4400 West 78th Street, Suite 520
Minneapolis, MN 55435
October 31, 2019
Engaged Capital, LLC
610 Newport Center Drive, Suite 250
Newport Beach, CA 92660
Attention: Glenn W. Welling
|Notice Deadline for Nomination of Engaged Capital Director Candidates
Dear Mr. Welling:
On behalf of Apogee Enterprises, Inc. (the Company), I am writing with respect to the notice deadline for the nomination of director candidates for election to the Companys Board of Directors (the Board) at the Companys 2019 annual meeting of shareholders (the 2019 Annual Meeting).
Pursuant to the letter agreement between the Company and Engaged Capital, LLC and certain of its undersigned affiliates (collectively, Engaged Capital), dated as of October 10, 2019, the Company considers any notice from Engaged Capital pursuant to Section 1.09 of the Companys Amended and Restated By-laws (the By-laws) with respect to the 2019 Annual Meeting timely if such notice is received by the Company by 11:59 pm New York City time on November 3, 2019 (the Notice Deadline).
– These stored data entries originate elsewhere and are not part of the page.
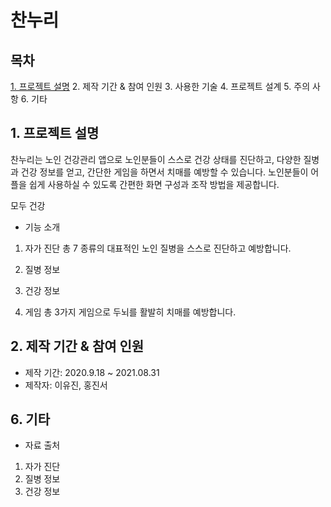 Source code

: # 찬누리

## 목차
[1. 프로젝트 설명](#1-프로젝트-설명)
2. 제작 기간 & 참여 인원
3. 사용한 기술
4. 프로젝트 설계
5. 주의 사항
6. 기타

## 1. 프로젝트 설명
찬누리는 노인 건강관리 앱으로 노인분들이 스스로 건강 상태를 진단하고, 다양한 질병과 건강 정보를 얻고, 간단한 게임을 하면서 치매를 예방할 수 있습니다.
노인분들이 어플을 쉽게 사용하실 수 있도록 간편한 화면 구성과 조작 방법을 제공합니다.

모두 건강

- 기능 소개
1. 자가 진단
총 7 종류의 대표적인 노인 질병을 스스로 진단하고 예방합니다.

2. 질병 정보

3. 건강 정보
4. 게임
총 3가지 게임으로 두뇌를 활발히 치매를 예방합니다.

## 2. 제작 기간 & 참여 인원
- 제작 기간: 2020.9.18 ~ 2021.08.31
- 제작자: 이유진, 홍진서

## 6. 기타
- 자료 출처
1. 자가 진단
2. 질병 정보
3. 건강 정보
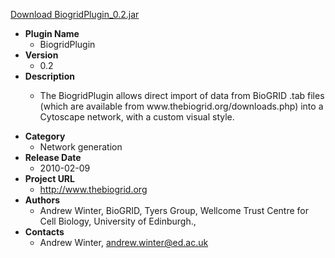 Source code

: <a href="BiogridPlugin_0.2.jar">Download BiogridPlugin_0.2.jar</a>

* __Plugin Name__
  * BiogridPlugin
* __Version__
  * 0.2
* __Description__
  * <p>The BiogridPlugin allows direct import of data from BioGRID .tab files (which are available from www.thebiogrid.org/downloads.php) into a Cytoscape network, with a custom visual style.</p>
* __Category__
  * Network generation
* __Release Date__
  * 2010-02-09
* __Project URL__
  * http://www.thebiogrid.org
* __Authors__
  * Andrew Winter, BioGRID, Tyers Group, Wellcome Trust Centre for Cell Biology, University of Edinburgh., 
* __Contacts__
  * Andrew Winter, andrew.winter@ed.ac.uk
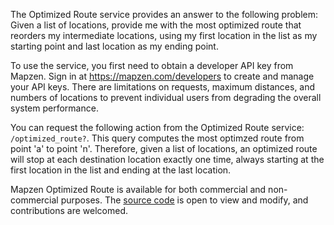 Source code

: The Optimized Route service provides an answer to the following problem:  Given a list of locations, provide me with the most optimized route that reorders my intermediate locations, using my first location in the list as my starting point and last location as my ending point.

To use the service, you first need to obtain a developer API key from Mapzen. Sign in at https://mapzen.com/developers to create and manage your API keys. There are limitations on requests, maximum distances, and numbers of locations to prevent individual users from degrading the overall system performance.

You can request the following action from the Optimized Route service: `/optimized_route?`. This query computes the most optimzed route from point 'a' to point 'n'.  Therefore, given a list of locations, an optimized route will stop at each destination location exactly one time, always starting at the first location in the list and ending at the last location.

Mapzen Optimized Route is available for both commercial and non-commercial purposes. The [source code](https://github.com/valhalla) is open to view and modify, and contributions are welcomed.
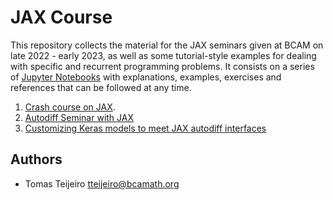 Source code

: # JAX Course

This repository collects the material for the JAX seminars given at BCAM on late 2022 - early 2023, as well as some tutorial-style examples for dealing with specific and recurrent programming problems. It consists on a series of [Jupyter Notebooks](https://jupyter.org/try) with explanations, examples, exercises and references that can be followed at any time.

 1. [Crash course on JAX](https://github.com/Mathmode/jax-crash-course/blob/main/Autodiff%20Seminar%20with%20JAX%20-%20BCAM%2023-02-2023.ipynb).
 2. [Autodiff Seminar with JAX](https://github.com/Mathmode/jax-crash-course/blob/main/Autodiff%20Seminar%20with%20JAX%20-%20BCAM%2023-02-2023.ipynb)
 3. [Customizing Keras models to meet JAX autodiff interfaces](https://github.com/Mathmode/jax-crash-course/blob/main/keras_jax_customization.ipynb)

## Authors

 - Tomas Teijeiro <tteijeiro@bcamath.org>


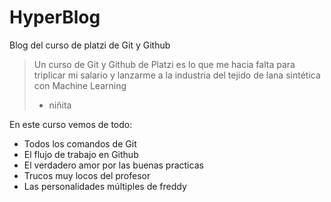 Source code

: # HyperBlog
Blog del curso de platzi de Git y Github
>Un curso de Git y Github de Platzi es lo que me hacia falta para triplicar mi salario y lanzarme a la industria del tejido de lana sintética con Machine Learning
> * niñita

En este curso vemos de todo:
* Todos los comandos de Git
* El flujo de trabajo en Github
* El verdadero amor por las buenas practicas
* Trucos muy locos del profesor
* Las personalidades múltiples de freddy
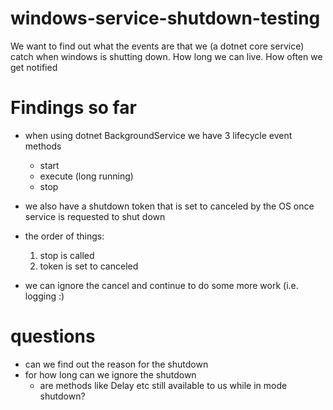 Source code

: # windows-service-shutdown-testing
We want to find out what the events are that we (a dotnet core service) catch when windows is shutting down. How long we can live. How often we get notified


# Findings so far

- when using dotnet BackgroundService we have 3 lifecycle event methods
  - start
  - execute (long running)
  - stop
 
- we also have a shutdown token that is set to canceled by the OS once service is requested to shut down

- the order of things:
  1. stop is called
  2. token is set to canceled
 
- we can ignore the cancel and continue to do some more work (i.e. logging :)

# questions

- can we find out the reason for the shutdown
- for how long can we ignore the shutdown
  - are methods like Delay etc still available to us while in mode shutdown?

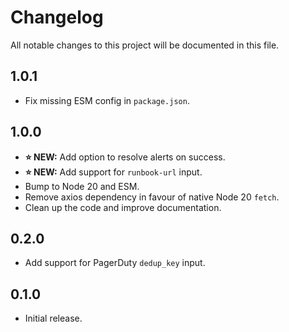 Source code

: # Changelog

All notable changes to this project will be documented in this file.

## 1.0.1

- Fix missing ESM config in `package.json`.

## 1.0.0

- **⭐️ NEW:** Add option to resolve alerts on success.
- **⭐️ NEW:** Add support for `runbook-url` input.
- Bump to Node 20 and ESM.
- Remove axios dependency in favour of native Node 20 `fetch`.
- Clean up the code and improve documentation.

## 0.2.0

- Add support for PagerDuty `dedup_key` input.

## 0.1.0

- Initial release.
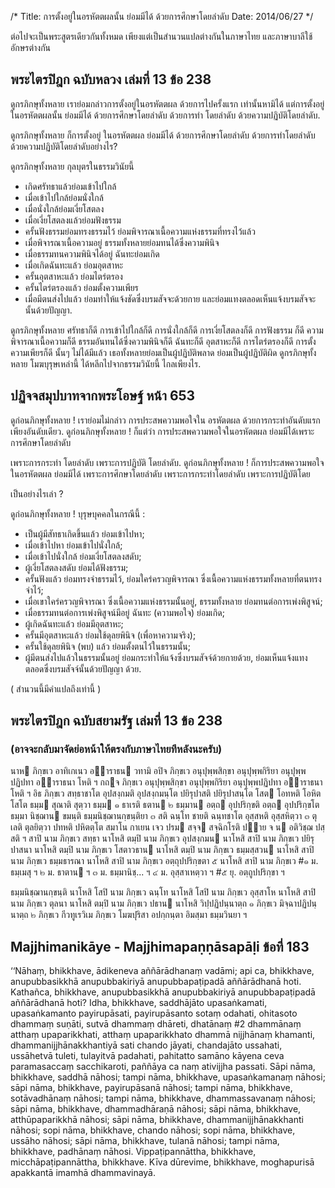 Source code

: /*
Title: การตั้งอยู่ในอรหัตตผลนั้น ย่อมมีได้ ด้วยการศึกษาโดยลำดับ
Date: 2014/06/27
*/


ต่อไปจะเป็นพระสูตรเดียวกันทั้งหมด เพียงแต่เป็นสำนวนแปลต่างกันในภาษาไทย และภาษาบาลีใช้อักษรต่างกัน

## พระไตรปิฎก ฉบับหลวง เล่มที่ 13 ข้อ 238
ดูกรภิกษุทั้งหลาย เราย่อมกล่าวการตั้งอยู่ในอรหัตตผล ด้วยการไปครั้งแรก เท่านั้นหามิได้ แต่การตั้งอยู่ในอรหัตตผลนั้น ย่อมมีได้ ด้วยการศึกษาโดยลำดับ ด้วยการทำ โดยลำดับ ด้วยความปฏิบัติโดยลำดับ. 

ดูกรภิกษุทั้งหลาย ก็การตั้งอยู่ ในอรหัตตผล ย่อมมีได้ ด้วยการศึกษาโดยลำดับ ด้วยการทำโดยลำดับ ด้วยความปฏิบัติโดยลำดับอย่างไร? 

ดูกรภิกษุทั้งหลาย กุลบุตรในธรรมวินัยนี้ 

* เกิดศรัทธาแล้วย่อมเข้าไปใกล้ 
* เมื่อเข้าไปใกล้ย่อมนั่งใกล้
* เมื่อนั่งใกล้ย่อมเงี่ยโสตลง 
* เมื่อเงี่ยโสตลงแล้วย่อมฟังธรรม 
* ครั้นฟังธรรมย่อมทรงธรรมไว้ ย่อมพิจารณาเนื้อความแห่งธรรมที่ทรงไว้แล้ว 
* เมื่อพิจารณาเนื้อความอยู่ ธรรมทั้งหลายย่อมทนได้ซึ่งความพินิจ 
* เมื่อธรรมทนความพินิจได้อยู่ ฉันทะย่อมเกิด 
* เมื่อเกิดฉันทะแล้ว ย่อมอุตสาหะ
* ครั้นอุตสาหะแล้ว ย่อมไตร่ตรอง 
* ครั้นไตร่ตรองแล้ว ย่อมตั้งความเพียร 
* เมื่อมีตนส่งไปแล้ว ย่อมทำให้แจ้งชัดซึ่งบรมสัจจะด้วยกาย และย่อมแทงตลอดเห็นแจ้งบรมสัจจะนั้นด้วยปัญญา.

ดูกรภิกษุทั้งหลาย ศรัทธาก็ดี การเข้าไปใกล้ก็ดี การนั่งใกล้ก็ดี การเงี่ยโสตลงก็ดี การฟังธรรม
ก็ดี ความพิจารณาเนื้อความก็ดี ธรรมอันทนได้ซึ่งความพินิจก็ดี ฉันทะก็ดี อุตสาหะก็ดี
การไตร่ตรองก็ดี การตั้งความเพียรก็ดี นั้นๆ ไม่ได้มีแล้ว เธอทั้งหลายย่อมเป็นผู้ปฏิบัติพลาด
ย่อมเป็นผู้ปฏิบัติผิด ดูกรภิกษุทั้งหลาย โมฆบุรุษเหล่านี้ ได้หลีกไปจากธรรมวินัยนี้ ไกลเพียงไร.

## ปฏิจจสมุปบาทจากพระโอษฐ์ หน้า 653
ดูก่อนภิกษุทั้งหลาย	! 	เราย่อมไม่กล่าว การประสพความพอใจใน
อรหัตตผล   ด้วยการกระทำอันดับแรกเพียงอันดับเดียว.   ดูก่อนภิกษุทั้งหลาย ! 
ก็แต่ว่า การประสพความพอใจในอรหัตตผล ย่อมมีได้เพราะการศึกษาโดยลำดับ 

เพราะการกระทำ โดยลำดับ เพราะการปฏิบัติ โดยลำดับ.
ดูก่อนภิกษุทั้งหลาย 	! 	ก็การประสพความพอใจในอรหัตตผล ย่อมมีได้
เพราะการศึกษาโดยลำดับ เพราะการกระทำโดยลำดับ เพราะการปฏิบัติโดย

เป็นอย่างไรเล่า ?
       		
ดูก่อนภิกษุทั้งหลาย 	! 	บุรุษบุคคลในกรณีนี้ :

* เป็นผู้มีสัทธาเกิดขึ้นแล้ว 	ย่อมเข้าไปหา;
* เมื่อเข้าไปหา 	ย่อมเข้าไปนั่งใกล้;
* เมื่อเข้าไปนั่งใกล้ 	ย่อมเงี่ยโสตลงสดับ;
* ผู้เงี่ยโสตลงสดับ 	ย่อมได้ฟังธรรม;
* ครั้นฟังแล้ว 	ย่อมทรงจำธรรมไว้, ย่อมใคร่ครวญพิจารณา ซึ่งเนื้อความแห่งธรรมทั้งหลายที่ตนทรงจำไว้;
* เมื่อเขาใคร่ครวญพิจารณา ซึ่งเนื้อความแห่งธรรมนั้นอยู่, ธรรมทั้งหลาย ย่อมทนต่อการเพ่งพิสูจน์;
* เมื่อธรรมทนต่อการเพ่งพิสูจน์มีอยู่ ฉันทะ (ความพอใจ) ย่อมเกิด; 
* ผู้เกิดฉันทะแล้ว 	ย่อมมีอุตสาหะ;
* ครั้นมีอุตสาหะแล้ว 	ย่อมใช้ดุลยพินิจ (เพื่อหาความจริง); 
* ครั้นใช้ดุลยพินิจ (พบ) แล้ว 	ย่อมตั้งตนไว้ในธรรมนั้น; 
* ผู้มีตนส่งไปแล้วในธรรมนั้นอยู่ ย่อมกระทำให้แจ้งซึ่งบรมสัจจ์ด้วยกายด้วย, ย่อมเห็นแจ้งแทงตลอดซึ่งบรมสัจจ์นั้นด้วยปัญญา ด้วย.

( สำนวนนี้มีคำแปลถึงเท่านี้ )

## พระไตรปิฎก ฉบับสยามรัฐ เล่มที่ 13 ข้อ 238 
### (อาจจะกลับมาจัดย่อหน้าให้ตรงกับภาษาไทยทีหลังนะครับ)
นาห   ภิกฺขเว  อาทิเกเนว  อฺาราธน  วทามิ  อปิจ
ภิกฺขเว    อนุปุพฺพสิกฺขา   อนุปุพฺพกิริยา   อนุปุพฺพปฏิปทา   อฺาราธนา
โหติ   ฯ   กถฺจ  ภิกฺขเว  อนุปุพฺพสิกฺขา  อนุปุพฺพกิริยา  อนุปุพฺพปฏิปทา
อฺาราธนา    โหติ    ฯ   อิธ   ภิกฺขเว   สทฺธาชาโต   อุปสงฺกมติ
อุปสงฺกมนฺโต      ปยิรุปาสติ      ปยิรุปาสนฺโต     โสต     โอทหติ
โอหิตโสโต  ธมฺม  สุณาติ  สุตฺวา  ธมฺม  ๑  ธาเรติ ธตาน ๒ ธมฺมาน
อตฺถ    อุปปริกฺขติ    อตฺถ    อุปปริกฺขโต   ธมฺมา   นิชฺฌาน   ขมนฺติ
ธมฺมนิชฺฌานกฺขนฺติยา   ๓   สติ   ฉนฺโท   ชายติ   ฉนฺทชาโต  อุสฺสหติ
อุสฺสหิตฺวา   ๓   ตุเลติ  ตุลยิตฺวา  ปทหติ  ปหิตตฺโต  สมาโน  กาเยน
เจว   ปรม   สจฺจ   สจฺฉิกโรติ   ปฺาย  จ  น  อติวิชฺฌ  ปสฺสติ  ฯ
สาปิ    นาม    ภิกฺขเว    สทฺธา   นาโหสิ   ตมฺปิ   นาม   ภิกฺขเว
อุปสงฺกมน    นาโหสิ   สาปิ   นาม   ภิกฺขเว   ปยิรุปาสนา   นาโหสิ
ตมฺปิ   นาม   ภิกฺขเว   โสตาวธาน   นาโหสิ   ตมฺปิ   นาม  ภิกฺขเว
ธมฺมสฺสวน    นาโหสิ   สาปิ   นาม   ภิกฺขเว   ธมฺมธารณา   นาโหสิ
สาปิ  นาม  ภิกฺขเว  อตฺถุปปริกฺขตา  ๕   นาโหสิ  สาปิ  นาม ภิกฺขเว
\#๑ ม. ธมฺเมสุ ฯ  ๒ ม. ธาตาน ฯ  ๓ ม. ธมฺมานิชฺ... ฯ  ๔ ม. อุสฺสาเหตฺวา ฯ
\#๕ ยุ. อตฺถูปปริกฺขา ฯ

ธมฺมนิชฺฌานกฺขนฺติ   นาโหสิ   โสปิ   นาม   ภิกฺขเว   ฉนฺโท   นาโหสิ
โสปิ   นาม   ภิกฺขเว  อุสฺสาโห  นาโหสิ  สาปิ  นาม  ภิกฺขเว  ตุลนา
นาโหสิ   ตมฺปิ   นาม   ภิกฺขเว   ปธาน  นาโหสิ  วิปฺปฏิปนฺนาตฺถ  ๑
ภิกฺขเว  มิจฺฉาปฏิปนฺนาตฺถ  ๒  ภิกฺขเว  กีวทูเรวิเม  ภิกฺขเว โมฆปุริสา
อปกฺกนฺตา อิมสฺมา ธมฺมวินยา ฯ


## Majjhimanikāye - Majjhimapaṇṇāsapāḷi ข้อที่ 183
‘‘Nāhaṃ, bhikkhave, ādikeneva aññārādhanaṃ vadāmi; api ca, bhikkhave, anupubbasikkhā anupubbakiriyā anupubbapaṭipadā  aññārādhanā hoti. Kathañca, bhikkhave, anupubbasikkhā anupubbakiriyā anupubbapaṭipadā aññārādhanā hoti? Idha, bhikkhave, saddhājāto upasaṅkamati, upasaṅkamanto payirupāsati, payirupāsanto sotaṃ odahati, ohitasoto dhammaṃ suṇāti, sutvā dhammaṃ dhāreti, dhatānaṃ #2 dhammānaṃ atthaṃ upaparikkhati, atthaṃ upaparikkhato dhammā nijjhānaṃ khamanti, dhammanijjhānakkhantiyā sati chando jāyati, chandajāto ussahati, ussāhetvā tuleti, tulayitvā padahati, pahitatto samāno kāyena ceva paramasaccaṃ sacchikaroti, paññāya ca naṃ ativijjha passati. Sāpi nāma, bhikkhave, saddhā nāhosi; tampi nāma, bhikkhave, upasaṅkamanaṃ nāhosi; sāpi nāma, bhikkhave, payirupāsanā nāhosi; tampi nāma, bhikkhave, sotāvadhānaṃ nāhosi; tampi nāma, bhikkhave, dhammassavanaṃ nāhosi; sāpi nāma, bhikkhave, dhammadhāraṇā nāhosi; sāpi nāma, bhikkhave, atthūpaparikkhā nāhosi; sāpi nāma, bhikkhave, dhammanijjhānakkhanti  nāhosi; sopi nāma, bhikkhave, chando nāhosi; sopi nāma, bhikkhave, ussāho nāhosi; sāpi nāma, bhikkhave, tulanā nāhosi; tampi nāma, bhikkhave, padhānaṃ nāhosi. Vippaṭipannāttha, bhikkhave, micchāpaṭipannāttha, bhikkhave. Kīva dūrevime, bhikkhave, moghapurisā apakkantā imamhā dhammavinayā.
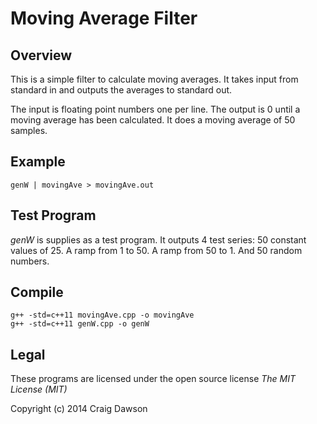 # Moving Average Filter

## Overview
This is a simple filter to calculate moving averages.  It takes input from 
standard in and outputs the averages to standard out.

The input is floating point numbers one per line.  The output is 0 until 
a moving average has been calculated.  It does a moving average of 50 samples.

## Example

    genW | movingAve > movingAve.out
    
## Test Program
*genW* is supplies as a test program.  It outputs 4 test series: 50 constant
values of 25.  A ramp from 1 to 50.  A ramp from 50 to 1.  And 50 random 
numbers.

## Compile

    g++ -std=c++11 movingAve.cpp -o movingAve
    g++ -std=c++11 genW.cpp -o genW
    
## Legal
These programs are licensed under the open source license 
*The MIT License (MIT)*

Copyright (c) 2014 Craig Dawson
The Board has granted a limited waiver of the Notice Deadline as it applies specifically and only to Engaged Capital (the Waiver). Pursuant to the Waiver, to be timely, any notice of director nominations by Engaged Capital for the 2019 Annual Meeting must be received via e-mail by the Company or its outside legal counsel no later than 11:59 pm New York City time on November 10, 2019 (the Extended Notice Deadline). The Waiver does not apply to proposals for any other business that Engaged Capital may wish to propose for consideration at the 2019 Annual Meeting.
The Waiver is conditioned on Engaged Capital (and its affiliates and associates) not, without the Companys prior written consent, (i) submitting any notice of director nominations or other proposals, (ii) making any filings with the SEC other than a Schedule 13D amendment disclosing the fact that the Waiver has been granted and attaching a copy of this letter agreement as an exhibit thereto, (iii) issuing any press release or making any other public statement or (iv) directing others to take any of the actions listed in the foregoing clauses (i) through (iii), in each case with respect to the Company and prior to the final day of the Extended Notice Deadline. For the avoidance of doubt, any notice of director nominations from Engaged Capital must otherwise conform to the requirements set forth in the By-laws and comply with applicable law.
The Company further agrees not to file any proxy materials in connection with the 2019 Annual Meeting prior to the Extended Notice Deadline without Engaged Capitals prior written consent, provided that Engaged Capital has not taken any of the actions described in clauses (i) through (iv) of the preceding paragraph.